[Qt-interest] QWebView for document editing

Gav Wood qt-interest at quidprocode.co.uk
Sat Jul 11 13:48:04 CEST 2009


Hi,

I'm trying to work out whether QWebView/QWebPage is flexible enough
for an editor I'm coding with Qt. The idea would be to transform a
heirarchically-stored model (representing the "document" currently
being edited) into HTML/CSS for display and editing with QWebView. I
am currently using a custom-coded layout system which is inflexible,
difficult to use and slow, so moving over to a standards-based system
that is fast and flexible would be a real boon.

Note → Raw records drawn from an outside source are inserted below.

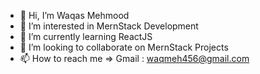 - 👋 Hi, I’m Waqas Mehmood
- 👀 I’m interested in MernStack Development
- 🌱 I’m currently learning ReactJS
- 💞️ I’m looking to collaborate on MernStack Projects
- 📫 How to reach me => Gmail : waqmeh456@gmail.com

<!---
Waqasmehmood201138/Waqasmehmood201138 is a ✨ special ✨ repository because its `README.md` (this file) appears on your GitHub profile.
You can click the Preview link to take a look at your changes.
--->
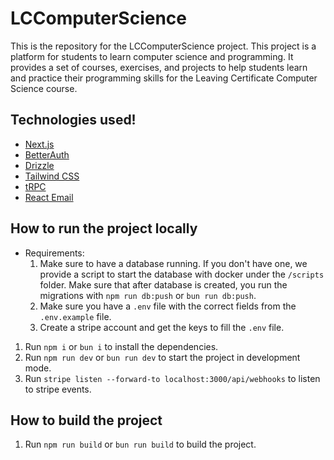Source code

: # LCComputerScience 

This is the repository for the LCComputerScience project. This project is a platform for students to learn computer science and programming. It provides a set of courses, exercises, and projects to help students learn and practice their programming skills for the Leaving Certificate Computer Science course.

## Technologies used! 

- [Next.js](https://nextjs.org)
- [BetterAuth](https://better-auth.vercel.app/)
- [Drizzle](https://orm.drizzle.team)
- [Tailwind CSS](https://tailwindcss.com)
- [tRPC](https://trpc.io)
- [React Email](https://react.email/)

## How to run the project locally

- Requirements:
    1. Make sure to have a database running. If you don't have one, we provide a script to start the database with docker under the `/scripts` folder. Make sure that after database is created, you run the migrations with `npm run db:push` or `bun run db:push`.
    2. Make sure you have a `.env` file with the correct fields from the `.env.example` file.
    3. Create a stripe account and get the keys to fill the `.env` file.

1. Run `npm i` or `bun i` to install the dependencies.
2. Run `npm run dev` or `bun run dev` to start the project in development mode.
3. Run `stripe listen --forward-to localhost:3000/api/webhooks` to listen to stripe events.

## How to build the project

1. Run `npm run build` or `bun run build` to build the project.
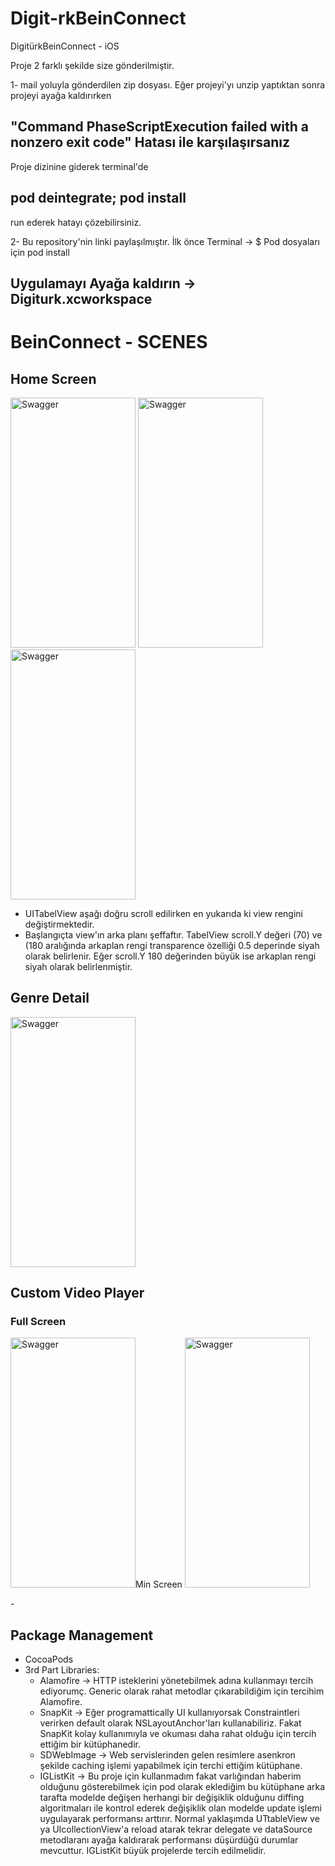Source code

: # Digit-rkBeinConnect
DigitürkBeinConnect - iOS

Proje 2 farklı şekilde size gönderilmiştir.

1- mail yoluyla gönderdilen zip dosyası.
Eğer projeyi'yı unzip yaptıktan sonra projeyi ayağa kaldırırken 

"Command PhaseScriptExecution failed with a nonzero exit code" 
Hatası ile karşılaşırsanız
 -
Proje dizinine giderek terminal'de 

pod deintegrate; pod install
-
run ederek hatayı çözebilirsiniz.



2- Bu repository'nin linki paylaşılmıştır.
İlk önce Terminal -> $ Pod dosyaları için pod install  

  Uygulamayı  Ayağa kaldırın ->  Digiturk.xcworkspace 
 -

 # BeinConnect - SCENES

<h2>Home Screen</h2>
 <img src="https://github.com/nbaciyarkin/Digit-rkBeinConnect/assets/60100510/851e260d-8c90-434f-9696-aa389533b43c.png" alt="Swagger" width="200" height="400"/>

  <img src="https://github.com/nbaciyarkin/Digit-rkBeinConnect/assets/60100510/f4133ac2-f35e-4fdd-bc52-dff2cc29171bc.png" alt="Swagger" width="200" height="400"/>

  <img src="https://github.com/nbaciyarkin/Digit-rkBeinConnect/assets/60100510/aea14c72-d8fd-4700-bea6-79492ac30eb9.png" alt="Swagger" width="200" height="400"/>

  - UITabelView aşağı doğru scroll edilirken en yukarıda ki view rengini değiştirmektedir.
  - Başlangıçta view'ın arka planı şeffaftır. TabelView scroll.Y değeri (70) ve (180 aralığında arkaplan rengi transparence özelliği 0.5 deperinde siyah olarak belirlenir. Eğer scroll.Y 180 değerinden büyük ise arkaplan rengi siyah olarak belirlenmiştir.

<h2>Genre Detail</h2>
 <img src="https://github.com/nbaciyarkin/Digit-rkBeinConnect/assets/60100510/64b1628d-a601-40ea-bab9-0dbf057cfad3.png" alt="Swagger" width="200" height="400"/>

 <h2>Custom Video Player</h2>
 
 <h3>Full Screen</h3>
 <img src="https://github.com/nbaciyarkin/Digit-rkBeinConnect/assets/60100510/a25c4073-6b5f-4258-8919-169affbb9694.png" alt="Swagger" width="200" height="400"/

 <h3>Min Screen</h3>
 <img src="https://github.com/nbaciyarkin/Digit-rkBeinConnect/assets/60100510/7cbdcb93-a16d-4746-9d79-cf7e93502bf4.png" alt="Swagger" width="200" height="400"/>

 -<h2>Package Management</h2> 
  - CocoaPods
   - 3rd Part Libraries:
     - Alamofire -> HTTP isteklerini yönetebilmek adına kullanmayı tercih ediyorumç. Generic olarak rahat metodlar çıkarabildiğim için tercihim Alamofire.
     - SnapKit -> Eğer programattically UI kullanıyorsak Constraintleri verirken default olarak  NSLayoutAnchor'ları kullanabiliriz. Fakat SnapKit kolay kullanımıyla ve okuması daha rahat olduğu için tercih ettiğim bir kütüphanedir.
     - SDWebImage -> Web servislerinden gelen resimlere asenkron şekilde caching işlemi yapabilmek için terchi ettiğim kütüphane.
     - IGListKit -> Bu proje için kullanmadım fakat varlığından haberim olduğunu gösterebilmek için pod olarak eklediğim bu kütüphane arka tarafta modelde değişen herhangi bir değişiklik olduğunu diffing algoritmaları ile kontrol ederek değişiklik olan modelde update işlemi uygulayarak performansı arttırır. Normal yaklaşımda UTtableView ve ya UIcollectionView'a reload atarak tekrar delegate ve dataSource metodlaranı ayağa kaldırarak performansı düşürdüğü durumlar mevcuttur. IGListKit büyük projelerde tercih edilmelidir.
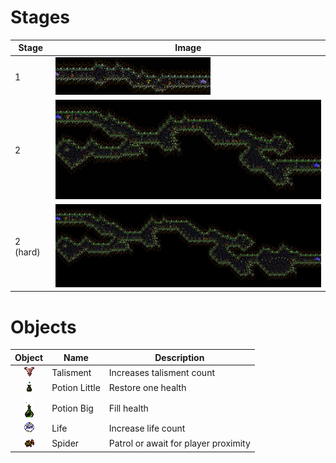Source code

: # Stages

|Stage | Image
| --- | ---
|1 | [![Stage1](world/spidercave/green/stage1_mini.png)](https://raw.githubusercontent.com/b3dgs/lionheart-remake/master/lionheart-game/src/main/resources/com/b3dgs/lionheart/levels/spidercave1/stage2.png)
|2 | [![Stage2](world/spidercave/red/stage2_mini.png)](https://raw.githubusercontent.com/b3dgs/lionheart-remake/master/lionheart-game/src/main/resources/com/b3dgs/lionheart/levels/spidercave2/stage4.png)
|2 (hard) | [![Stage2](world/spidercave/red/stage2_hard_mini.png)](https://raw.githubusercontent.com/b3dgs/lionheart-remake/master/lionheart-game/src/main/resources/com/b3dgs/lionheart/levels/spidercave2/stage4_hard.png)

# Objects

|Object | Name | Description
| :---: | --- | ---
|![Talisment](world/spidercave/red/talisment.gif) | Talisment | Increases talisment count
|![PotionLittle](world/spidercave/red/potionlittle.gif) | Potion Little | Restore one health
|![PotionBig](world/spidercave/red/potionbig.gif) | Potion Big | Fill health
|![Life](world/spidercave/red/life.gif) | Life | Increase life count
|![Spider](world/spidercave/red/spider.gif) | Spider| Patrol or await for player proximity
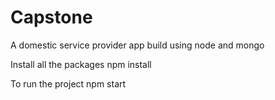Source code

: # Capstone
A domestic service provider app build using node and mongo

Install all the packages 
npm install

To run the project
npm start


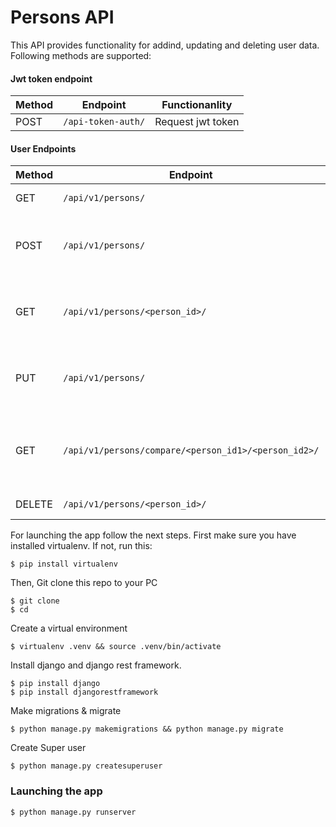 # Persons API

This API provides functionality for addind, updating and deleting user data.
Following methods are supported:

#### Jwt token endpoint
Method | Endpoint | Functionanlity
--- | --- | ---
POST | `/api-token-auth/` | Request jwt token

#### User Endpoints

Method | Endpoint | Functionality
--- | --- | ---
GET | `/api/v1/persons/` | List existing user ids
POST | `/api/v1/persons/` | Creates a user with provided name and surname
GET | `/api/v1/persons/<person_id>/` | Returns user name, surname and has_vector flag by id
PUT | `/api/v1/persons/` | Adds a serialized image to the user vecrot field
GET | `/api/v1/persons/compare/<person_id1>/<person_id2>/` | Returns euclidian distance between users' vectors
DELETE | `/api/v1/persons/<person_id>/` | Deletes a user

For launching the app follow the next steps.
First make sure you have installed virtualenv. If not, run this:

    $ pip install virtualenv
Then, Git clone this repo to your PC

    $ git clone 
    $ cd 
Create a virtual environment

    $ virtualenv .venv && source .venv/bin/activate
Install django and django rest framework.

    $ pip install django
    $ pip install djangorestframework
Make migrations & migrate

    $ python manage.py makemigrations && python manage.py migrate
Create Super user
    
    $ python manage.py createsuperuser

### Launching the app
    $ python manage.py runserver
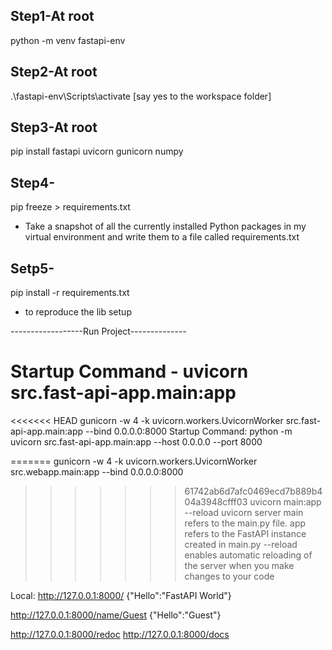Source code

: ## Step1-At root
python -m venv fastapi-env
## Step2-At root
.\fastapi-env\Scripts\activate  [say yes to the workspace folder]
## Step3-At root
pip install fastapi uvicorn gunicorn numpy
## Step4-
pip freeze > requirements.txt 
- Take a snapshot of all the currently installed Python packages in my virtual environment and write them to a file called requirements.txt
## Setp5-
pip install -r requirements.txt 
- to reproduce the lib setup

------------------Run Project--------------
# Startup Command - uvicorn src.fast-api-app.main:app

<<<<<<< HEAD
gunicorn -w 4 -k uvicorn.workers.UvicornWorker src.fast-api-app.main:app --bind 0.0.0.0:8000
Startup Command: 
python -m uvicorn src.fast-api-app.main:app --host 0.0.0.0 --port 8000


=======
gunicorn -w 4 -k uvicorn.workers.UvicornWorker src.webapp.main:app --bind 0.0.0.0:8000

>>>>>>> 61742ab6d7afc0469ecd7b889b404a3948cfff03
uvicorn main:app --reload
uvicorn server
main refers to the main.py file.
app refers to the FastAPI instance created in main.py
--reload enables automatic reloading of the server when you make changes to your code

Local:
http://127.0.0.1:8000/
{"Hello":"FastAPI World"}

http://127.0.0.1:8000/name/Guest
{"Hello":"Guest"}

http://127.0.0.1:8000/redoc
http://127.0.0.1:8000/docs
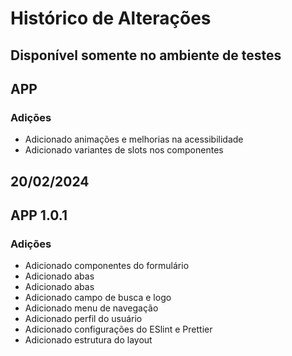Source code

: # Histórico de Alterações

## Disponível somente no ambiente de testes

## APP

### Adições

- Adicionado animações e melhorias na acessibilidade
- Adicionado variantes de slots nos componentes

## 20/02/2024

## APP 1.0.1

### Adições

- Adicionado componentes do formulário
- Adicionado abas
- Adicionado abas
- Adicionado campo de busca e logo
- Adicionado menu de navegação
- Adicionado perfil do usuário
- Adicionado configurações do ESlint e Prettier
- Adicionado estrutura do layout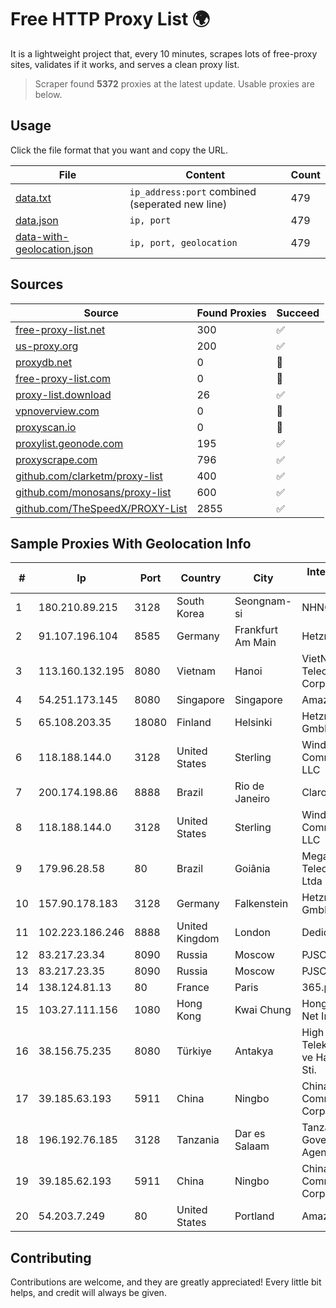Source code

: 
# Free HTTP Proxy List 🌍

It is a lightweight project that, every 10 minutes, scrapes lots of free-proxy sites, validates if it works, and serves a clean proxy list.


> Scraper found **5372** proxies at the latest update. Usable proxies are below.

## Usage

Click the file format that you want and copy the URL.


|File|Content|Count|
|----|-------|-----|
|[data.txt](https://raw.githubusercontent.com/themiralay/Proxy-List-World/master/data.txt)|`ip_address:port` combined (seperated new line)|479|
|[data.json](https://raw.githubusercontent.com/themiralay/Proxy-List-World/master/data.json)|`ip, port`|479|
|[data-with-geolocation.json](https://raw.githubusercontent.com/themiralay/Proxy-List-World/master/data-with-geolocation.json)|`ip, port, geolocation`|479|

## Sources

|Source|Found Proxies|Succeed|
|------|-------------|-------|
|[free-proxy-list.net](https://free-proxy-list.net)|300|✅|
|[us-proxy.org](https://www.us-proxy.org)|200|✅|
|[proxydb.net](http://proxydb.net)|0|🚫|
|[free-proxy-list.com](https://free-proxy-list.com/?page=&port=&type%5B%5D=http&type%5B%5D=https&up_time=0&search=Search)|0|🚫|
|[proxy-list.download](https://www.proxy-list.download/HTTP)|26|✅|
|[vpnoverview.com](https://vpnoverview.com/privacy/anonymous-browsing/free-proxy-servers)|0|🚫|
|[proxyscan.io](https://www.proxyscan.io)|0|🚫|
|[proxylist.geonode.com](https://proxylist.geonode.com/api/proxy-list?limit=300&page=1&sort_by=lastChecked&sort_type=desc&protocols=http,https)|195|✅|
|[proxyscrape.com](https://api.proxyscrape.com/v2/?request=displayproxies&protocol=http&timeout=10000&country=all&ssl=all&anonymity=all)|796|✅|
|[github.com/clarketm/proxy-list](https://raw.githubusercontent.com/clarketm/proxy-list/master/proxy-list-raw.txt)|400|✅|
|[github.com/monosans/proxy-list](https://raw.githubusercontent.com/monosans/proxy-list/main/proxies/http.txt)|600|✅|
|[github.com/TheSpeedX/PROXY-List](https://raw.githubusercontent.com/TheSpeedX/PROXY-List/master/http.txt)|2855|✅|


## Sample Proxies With Geolocation Info

|#|Ip|Port|Country|City|Internet Service Provider|
|-|--|----|-------|----|-------------------------|
|1|180.210.89.215|3128|South Korea|Seongnam-si|NHNCLOUD|
|2|91.107.196.104|8585|Germany|Frankfurt Am Main|Hetzner Online AG|
|3|113.160.132.195|8080|Vietnam|Hanoi|VietNam Post and Telecom Corporation|
|4|54.251.173.145|8080|Singapore|Singapore|Amazon.com, Inc.|
|5|65.108.203.35|18080|Finland|Helsinki|Hetzner Online GmbH|
|6|118.188.144.0|3128|United States|Sterling|Windstream Communications LLC|
|7|200.174.198.86|8888|Brazil|Rio de Janeiro|Claro S.A|
|8|118.188.144.0|3128|United States|Sterling|Windstream Communications LLC|
|9|179.96.28.58|80|Brazil|Goiânia|Megatelecom Telecomunicacoes Ltda|
|10|157.90.178.183|3128|Germany|Falkenstein|Hetzner Online GmbH|
|11|102.223.186.246|8888|United Kingdom|London|Dedicated Servers|
|12|83.217.23.34|8090|Russia|Moscow|PJSC Rostelecom|
|13|83.217.23.35|8090|Russia|Moscow|PJSC Rostelecom|
|14|138.124.81.13|80|France|Paris|365.partners INC|
|15|103.27.111.156|1080|Hong Kong|Kwai Chung|Hong Kong San Ai Net Int'l Limited|
|16|38.156.75.235|8080|Türkiye|Antakya|High Speed Telekomunikasyon ve Hab. Hiz. Ltd. Sti.|
|17|39.185.63.193|5911|China|Ningbo|China Mobile Communications Corporation|
|18|196.192.76.185|3128|Tanzania|Dar es Salaam|Tanzania e-Government Agency|
|19|39.185.62.193|5911|China|Ningbo|China Mobile Communications Corporation|
|20|54.203.7.249|80|United States|Portland|Amazon.com, Inc.|



## Contributing

Contributions are welcome, and they are greatly appreciated! Every
little bit helps, and credit will always be given.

Though I'm confident that QWebView would provide the flexibility for
the layout, I'm most concerned about user-interaction and updating:

- Hit-testing: Hittesting at the moment doesn't seem to return
anything that could be considered a genuinely unique ID (ideally a
pointer into the "document"'s model); this would be crucial. Perhaps
allowing a special attribute within any tag of "key" which is
interpreted interally as a void* and stored alongside the element as
its UID. (i.e. Given the HTML document "<body><h1
key="0xbffff18">Hello</h1></body>", if the header were clicked should
call something vaguely like: virtual void elementClicked(void* _key).)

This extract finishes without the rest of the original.